A new U.S. study examining survival rates for women with early stage breast cancer found that surgery such as lumpectomy that preserves the rest of the breast may offer survival odds as good as, or even better than, mastectomies.
Despite clinical trials showing lumpectomy, or removal of the cancer only, to be as effective as mastectomies in treating early breast cancers, the number of women choosing breast removal has been on the rise, wrote lead researcher E. Shelley Hwang in the journal Cancer.
‘Lumpectomy is enough’
“It was kind of an exciting and hopeful message that women don’t have to go off to get a mastectomy to do better,” said Hwang, from the Duke Cancer Institute in Durham, North Carolina. “I think a lot of women were making that decision because they thought the lumpectomy was not enough. We wanted to know if lumpectomy works just as well as mastectomy in the modern era.”

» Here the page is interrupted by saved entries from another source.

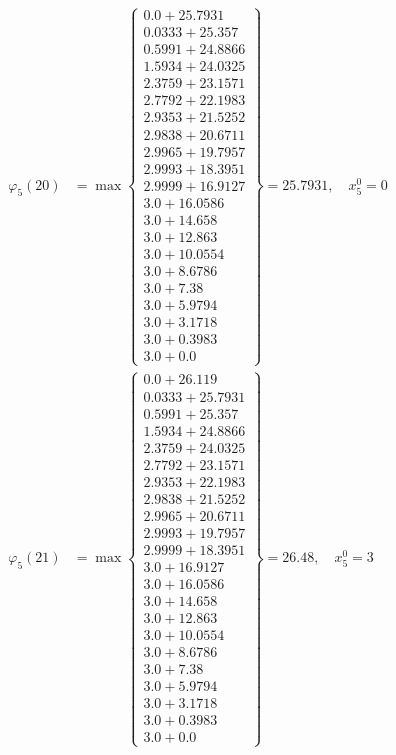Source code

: \documentclass{article}
\begin{document}
\begin{align*}
\varphi_{5}(20) &= \max \left\{ \begin{array}{c}
0.0 + 25.7931 \\
 0.0333 + 25.357 \\
 0.5991 + 24.8866 \\
 1.5934 + 24.0325 \\
 2.3759 + 23.1571 \\
 2.7792 + 22.1983 \\
 2.9353 + 21.5252 \\
 2.9838 + 20.6711 \\
 2.9965 + 19.7957 \\
 2.9993 + 18.3951 \\
 2.9999 + 16.9127 \\
 3.0 + 16.0586 \\
 3.0 + 14.658 \\
 3.0 + 12.863 \\
 3.0 + 10.0554 \\
 3.0 + 8.6786 \\
 3.0 + 7.38 \\
 3.0 + 5.9794 \\
 3.0 + 3.1718 \\
 3.0 + 0.3983 \\
 3.0 + 0.0
\end{array} \right\}=25.7931, \quad x_{5}^0=0\\
  
\varphi_{5}(21) &= \max \left\{ \begin{array}{c}
0.0 + 26.119 \\
 0.0333 + 25.7931 \\
 0.5991 + 25.357 \\
 1.5934 + 24.8866 \\
 2.3759 + 24.0325 \\
 2.7792 + 23.1571 \\
 2.9353 + 22.1983 \\
 2.9838 + 21.5252 \\
 2.9965 + 20.6711 \\
 2.9993 + 19.7957 \\
 2.9999 + 18.3951 \\
 3.0 + 16.9127 \\
 3.0 + 16.0586 \\
 3.0 + 14.658 \\
 3.0 + 12.863 \\
 3.0 + 10.0554 \\
 3.0 + 8.6786 \\
 3.0 + 7.38 \\
 3.0 + 5.9794 \\
 3.0 + 3.1718 \\
 3.0 + 0.3983 \\
 3.0 + 0.0
\end{array} \right\}=26.48, \quad x_{5}^0=3\\
  

\end{align*}
\end{document}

For the study, they used data collected by the Cancer Prevention Institute of California on 112,154 women who were diagnosed with stage I or II breast cancer between 1990 and 2004.
The majority had a lumpectomy with radiation, and the rest had a mastectomy without radiation. The researchers then tracked the women’s health for an average of nine years. Overall, 31,425 women died by the time the study ended in 2009, and 39 percent of those deaths were due to breast cancer.
But the researchers found that the women who had a lumpectomy with radiation were more likely to survive than women who had a mastectomy, regardless of age or cancer subtype.